A Google search of "business debt hibernation NZ" will return more than 50 articles from different professional services firms advising how to use it.
In one of these, law firm DLA Piper writes, "while we remain interested to see how the practical use of the BDH regime plays out in the current economic environment, we suspect it may not get the traction its drafters intended and ultimately become much ado about nothing".
The law firm may very well be right as the number of firms writing about BDH is twice the number that have applied to use it so far.
There are more than 480,000 small businesses in New Zealand, but to date 25 firms have applied to use the scheme, one of the government's temporary support measures to get through Covid-19.
The scheme, which has been available since May 19, allows firms that meet certain conditions to freeze the debt they owe to creditors and pay it back later.
Cabinet papers advising the government to put the scheme into play did not provide estimates of what take-up would be like, but simply urged a range of measures to help businesses with cashflow issues.
Who is using it
There are two stages to the scheme: first notify officials you want to use it, which 25 firms have, and then successfully getting enough creditors to agree to the six-month debt holiday.
At July 13, five businesses had been successful in getting an agreement.
The five include restaurants Salt & Pepper Catering and Campbellfield & Co, Wellington's Harbour City Painting and Waterproofing and two companies owned by entrepreneur Debra Chantry - Ventell and The Common NZ.
Chantry said Ventell, a business coaching service, and The Common, a business club and event space, suffered because of Covid-19. Ventell experienced an 80 per cent drop in income at the start of lockdown.
Having already sold her house to fund The Common, Chantry said she had no other way to fund the business, so decided to freeze the debts owed.
She said the scheme was easy to use by following the process online.
"We agreed with our creditors that we intend to start paying them as soon as is possible and be back to fully normal by March 2021."
Restaurant owner Julia Gerritsen of Salt & Pepper Catering said her company owed $30,000, and she filled in the paperwork herself, so that she wouldn't have to pay for a lawyer.
Gerritsen said that most of her creditors - utilities and suppliers - had been supportive anyway, so long as arrangements were made to pay them back in small amounts.
However, she was sceptical about whether the scheme would really work, as she anticipated her landlord would try and find a loophole.
McGrathNicol partner Kare Johnstone said it was too early to tell if the scheme was working, but noted that creditors and especially banks were generally being supportive and that many were negotiating lines of credit.
"The key thing is that it effectively provides breathing space and a moratorium to continue trading while they assess their trading and have discussions with key stakeholders," she said.
Johnstone reckoned the full brunt of Covid-19 wouldn't be evident until October or November, once both stages of wage subsidy had worn off.
"There will come a point in time when businesses need to really address the challenges they are facing and whether they can come out the other end of this," she said.
PwC insolvency figures show businesses are still hanging on.

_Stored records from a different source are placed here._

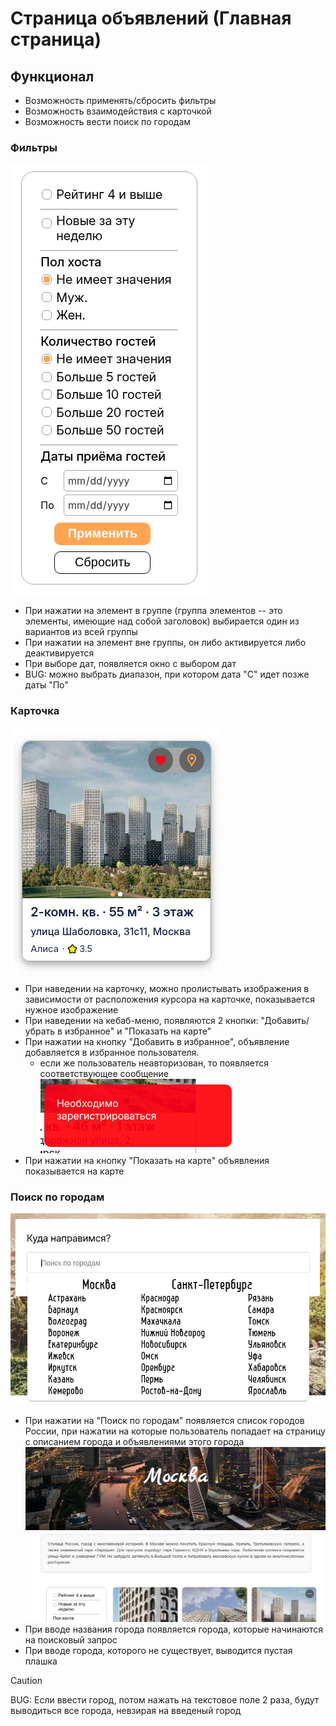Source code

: # Страница объявлений (Главная страница)

## Функционал

-   Возможность применять/сбросить фильтры
-   Возможность взаимодействия с карточкой
-   Возможность вести поиск по городам

### Фильтры

![Фильтры](filters.png)

-   При нажатии на элемент в группе (группа элементов -- это элементы, имеющие над собой заголовок) выбирается один из вариантов из всей группы
-   При нажатии на элемент вне группы, он либо активируется либо деактивируется
-   При выборе дат, появляется окно с выбором дат
-   BUG: можно выбрать диапазон, при котором дата "С" идет позже даты "По"

### Карточка

![alt text](card.png)

-   При наведении на карточку, можно пролистывать изображения в зависимости от расположения курсора на карточке, показывается нужное изображение
-   При наведении на кебаб-меню, появляются 2 кнопки: "Добавить/убрать в избранное" и "Показать на карте"
-   При нажатии на кнопку "Добавить в избранное", объявление добавляется в избранное пользователя.
    -   если же пользователь неавторизован, то появляется соответствующее сообщение  
        ![Reg alert](reg-alert.png)
-   При нажатии на кнопку "Показать на карте" объявления показывается на карте

### Поиск по городам

![Поиск по городам](city-search.png)

-   При нажатии на "Поиск по городам" появляется список городов России, при нажатии на которые пользователь попадает на страницу с описанием города и объявлениями этого города![City page](city-page.png)
-   При вводе названия города появляется города, которые начинаются на поисковый запрос
-   При вводе города, которого не существует, выводится пустая плашка

> [!CAUTION]
> BUG: Если ввести город, потом нажать на текстовое поле 2 раза, будут выводиться все города, невзирая на введеный город
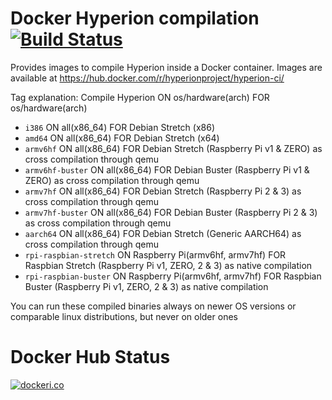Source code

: # Docker Hyperion compilation <br>[![Build Status](https://dev.azure.com/Hyperion-Project/Hyperion.NG/_apis/build/status/Hyperion.NG.Docker-CI?branchName=master)](https://dev.azure.com/Hyperion-Project/Hyperion.NG/_build/latest?definitionId=6&branchName=master)<br>
Provides images to compile Hyperion inside a Docker container.
Images are available at https://hub.docker.com/r/hyperionproject/hyperion-ci/

Tag explanation: Compile Hyperion ON os/hardware(arch) FOR os/hardware(arch)
 - `i386` ON all(x86_64) FOR Debian Stretch (x86)
 - `amd64` ON all(x86_64) FOR Debian Stretch (x64)
 - `armv6hf` ON all(x86_64) FOR Debian Stretch (Raspberry Pi v1 & ZERO) as cross compilation through qemu
 - `armv6hf-buster` ON all(x86_64) FOR Debian Buster (Raspberry Pi v1 & ZERO) as cross compilation through qemu
 - `armv7hf` ON all(x86_64) FOR Debian Stretch (Raspberry Pi 2 & 3) as cross compilation through qemu
 - `armv7hf-buster` ON all(x86_64) FOR Debian Buster (Raspberry Pi 2 & 3) as cross compilation through qemu
 - `aarch64` ON all(x86_64) FOR Debian Stretch (Generic AARCH64) as cross compilation through qemu
 - `rpi-raspbian-stretch` ON Raspberry Pi(armv6hf, armv7hf) FOR Raspbian Stretch (Raspberry Pi v1, ZERO, 2 & 3) as native compilation
 - `rpi-raspbian-buster` ON Raspberry Pi(armv6hf, armv7hf) FOR Raspbian Buster (Raspberry Pi v1, ZERO, 2 & 3) as native compilation


You can run these compiled binaries always on newer OS versions or comparable linux distributions, but never on older ones

# Docker Hub Status
[![dockeri.co](https://dockeri.co/image/hyperionproject/hyperion-ci)](https://hub.docker.com/r/hyperionproject/hyperion-ci)
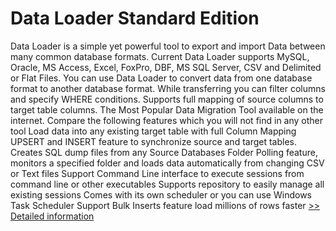 # Data Loader Standard Edition
Data Loader is a simple yet powerful tool to export and import Data between many common database formats. Current Data Loader supports MySQL, Oracle, MS Access, Excel, FoxPro, DBF, MS SQL Server, CSV and Delimited or Flat Files. You can use Data Loader to convert data from one database format to another database format. While transferring you can filter columns and specify WHERE conditions. Supports full mapping of source columns to target table columns. The Most Popular Data Migration Tool available on the internet. Compare the following features which you will not find in any other tool Load data into any existing target table with full Column Mapping UPSERT and INSERT feature to synchronize source and target tables. Creates SQL dump files from any Source Databases Folder Polling feature, monitors a specified folder and loads data automatically from changing CSV or Text files Support Command Line interface to execute sessions from command line or other executables Supports repository to easily manage all existing sessions Comes with its own scheduler or you can use Windows Task Scheduler Support Bulk Inserts feature load millions of rows faster
[>> Detailed information](https://secure.shareit.com/shareit/product.html?productid=300170029&affiliateid=200057808)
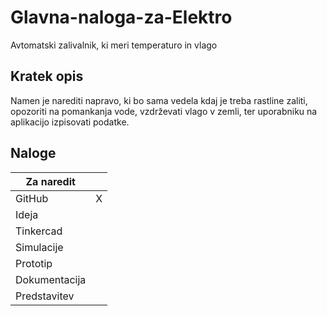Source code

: # Glavna-naloga-za-Elektro
Avtomatski zalivalnik, ki meri temperaturo in vlago

## Kratek opis
Namen je narediti napravo, ki bo sama vedela kdaj je treba rastline zaliti, 
opozoriti na pomankanja vode, vzdrževati vlago v zemli,
ter uporabniku na aplikacijo izpisovati podatke.



## Naloge
|     Za naredit       |        |
|-------------------|:---------------|
|  GitHub        |    X          |
|  Ideja       |            | 
|  Tinkercad       |            |         
|  Simulacije    |             |         
|  Prototip       |            |    
|  Dokumentacija       |            |   
|  Predstavitev       |            |    
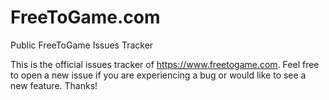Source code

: # FreeToGame.com
Public FreeToGame Issues Tracker

This is the official issues tracker of <https://www.freetogame.com>. Feel free to open a new issue if you are experiencing a bug or would like to see a new feature. Thanks!


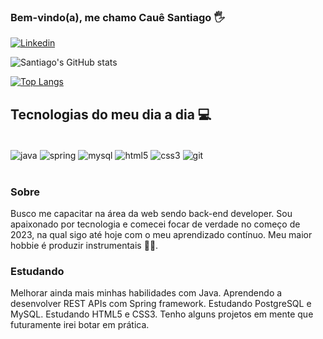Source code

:### Bem-vindo(a), me chamo Cauê Santiago 🖐

[![Linkedin](https://img.shields.io/badge/LinkedIn-0077B5?style=for-the-badge&logo=linkedin&logoColor=white
)](https://www.linkedin.com/in/cssnobit/)

![Santiago's GitHub stats](https://github-readme-stats.vercel.app/api?username=cssnobit&show_icons=true&theme=dark)

[![Top Langs](https://github-readme-stats.vercel.app/api/top-langs/?username=cssnobit)](https://github.com/anuraghazra/github-readme-stats)

## Tecnologias do meu dia a dia 💻

<div style="display: inline_block"><br/>
    <img align="center" alt="java" src="https://img.shields.io/badge/Java-ED8B00?style=for-the-badge&logo=openjdk&logoColor=white"/>
    <img align="center" alt="spring" src="https://img.shields.io/badge/Spring-6DB33F?style=for-the-badge&logo=spring&logoColor=white"/>
    <img align="center" alt="mysql" src="https://img.shields.io/badge/MySQL-005C84?style=for-the-badge&logo=mysql&logoColor=white"/>
    <img align="center" alt="html5" src="https://img.shields.io/badge/HTML5-E34F26?style=for-the-badge&logo=html5&logoColor=white"/>
    <img align="center" alt="css3" src="https://img.shields.io/badge/CSS3-1572B6?style=for-the-badge&logo=css3&logoColor=white"/>
    <img align="center" alt="git" src="https://img.shields.io/badge/GIT-E44C30?style=for-the-badge&logo=git&logoColor=white"/>
</div><br/>

### Sobre
Busco me capacitar na área da web sendo back-end developer. Sou apaixonado por tecnologia e comecei focar de verdade no começo de 2023, na qual sigo até hoje com o meu aprendizado contínuo. Meu maior hobbie é produzir instrumentais 🎸🎹.

### Estudando
Melhorar ainda mais minhas habilidades com Java. Aprendendo a desenvolver REST APIs com Spring framework. Estudando PostgreSQL e MySQL. Estudando HTML5 e CSS3. Tenho alguns projetos em mente que futuramente irei botar em prática. 
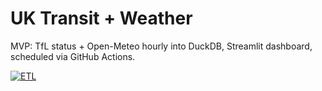 # UK Transit + Weather
MVP: TfL status + Open-Meteo hourly into DuckDB, Streamlit dashboard, scheduled via GitHub Actions.

[![ETL](https://github.com/M77Rahman/uk-transit-weather/actions/workflows/etl.yml/badge.svg)](https://github.com/M77Rahman/uk-transit-weather/actions/workflows/etl.yml)
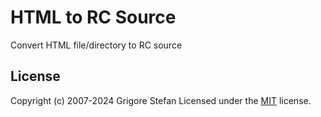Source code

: # HTML to RC Source

Convert HTML file/directory to RC source

## License

Copyright (c) 2007-2024 Grigore Stefan
Licensed under the [MIT](LICENSE) license.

Last month 140 firms were put into liquidation. The figure in July last year was 162.
Threat is enough
In any event, a low uptake of the scheme does not mean it is a failure, if you follow the theory of retired judge Paul Heath QC.
At the legislation's passing he said that even if the scheme was not used, the mere fact it is an option for struggling businesses gives them power, as the fact they could force the debt holiday would make creditors more accommodating.
"The object of the exercise is to get the best possible result for your company and that is more likely to be through collaboration," he said.
The scheme is available until December 24 but this could be extended through regulations.
Across the ditch, KPMG has proposed the Australian Government adopt a similar scheme, according to AFR reports.